Newspaper Science
Select a recent research article from the primary scientific literature that addresses a topic concerning stem cells. Then write your own article, designed for a non-scientific audience, explaining the study and findings in the primary paper.
The research paper you select may be related to any type of stem cell or any topic, either basic or applied, related to stem cells. However, it MUST be recent (no older than 3 years).
Your article should mimic the format of a real newspaper or magazine article. While your article must include an accurate description of the findings of the scientific research article, it must also be accessible and interesting to a general audience.
Select a primary scientific paper with an experiment focused on stem cells. This can be about
foundational understanding of stem cells or can be applied, as long as the study is recent and is
cell biological. Clinical trials are NOT acceptable.

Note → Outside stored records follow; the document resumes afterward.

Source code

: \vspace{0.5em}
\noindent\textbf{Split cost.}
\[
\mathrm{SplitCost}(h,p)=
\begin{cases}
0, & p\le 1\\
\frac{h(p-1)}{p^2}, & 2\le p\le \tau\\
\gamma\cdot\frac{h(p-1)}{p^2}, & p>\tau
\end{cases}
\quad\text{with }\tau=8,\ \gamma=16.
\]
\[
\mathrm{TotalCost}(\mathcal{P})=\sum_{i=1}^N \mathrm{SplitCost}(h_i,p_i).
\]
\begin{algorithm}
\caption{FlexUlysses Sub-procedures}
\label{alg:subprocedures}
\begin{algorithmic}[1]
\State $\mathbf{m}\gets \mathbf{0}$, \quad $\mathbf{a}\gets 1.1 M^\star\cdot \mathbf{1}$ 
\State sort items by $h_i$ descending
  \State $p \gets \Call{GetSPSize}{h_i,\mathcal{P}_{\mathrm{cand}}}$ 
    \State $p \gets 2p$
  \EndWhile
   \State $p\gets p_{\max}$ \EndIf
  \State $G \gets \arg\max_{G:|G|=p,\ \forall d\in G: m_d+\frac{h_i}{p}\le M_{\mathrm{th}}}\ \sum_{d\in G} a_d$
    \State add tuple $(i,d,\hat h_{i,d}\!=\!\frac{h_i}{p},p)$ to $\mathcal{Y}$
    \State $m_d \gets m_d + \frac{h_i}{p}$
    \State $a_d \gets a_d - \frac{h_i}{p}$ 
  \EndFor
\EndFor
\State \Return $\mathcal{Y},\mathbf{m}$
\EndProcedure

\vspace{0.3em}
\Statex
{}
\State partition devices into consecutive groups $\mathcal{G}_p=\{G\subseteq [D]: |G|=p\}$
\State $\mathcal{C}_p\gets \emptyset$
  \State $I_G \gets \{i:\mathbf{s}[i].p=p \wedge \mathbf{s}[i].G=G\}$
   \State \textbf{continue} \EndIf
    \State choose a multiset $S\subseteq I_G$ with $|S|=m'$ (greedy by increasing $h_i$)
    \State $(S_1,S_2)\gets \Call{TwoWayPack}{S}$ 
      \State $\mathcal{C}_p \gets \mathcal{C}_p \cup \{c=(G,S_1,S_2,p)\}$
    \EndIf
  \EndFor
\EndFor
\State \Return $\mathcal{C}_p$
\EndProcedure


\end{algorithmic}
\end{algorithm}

Pick the publication you’re going to pretend to write for: decide what type of article you are
writing (newspaper or magazine) and then select a specific publication for which you are writing
(i.e. The Philadelphia Inquirer, New York Times, Newsweek, Scientific American, Men’s Health,
Prevention, etc.).
The annotated bibliography of the Newspaper Science assignment must include at least 5
sources on your topic. There must be at least one source from each type (tertiary (web-sites,
textbooks, newspaper articles), secondary (scientific review articles), and primary (peer-reviewed
papers in scientific journals).
Annotate each citation by including a very brief (1-3 sentences) description of the most important
points from the article. These sentences should describe what points you would use the citation
to make in your article.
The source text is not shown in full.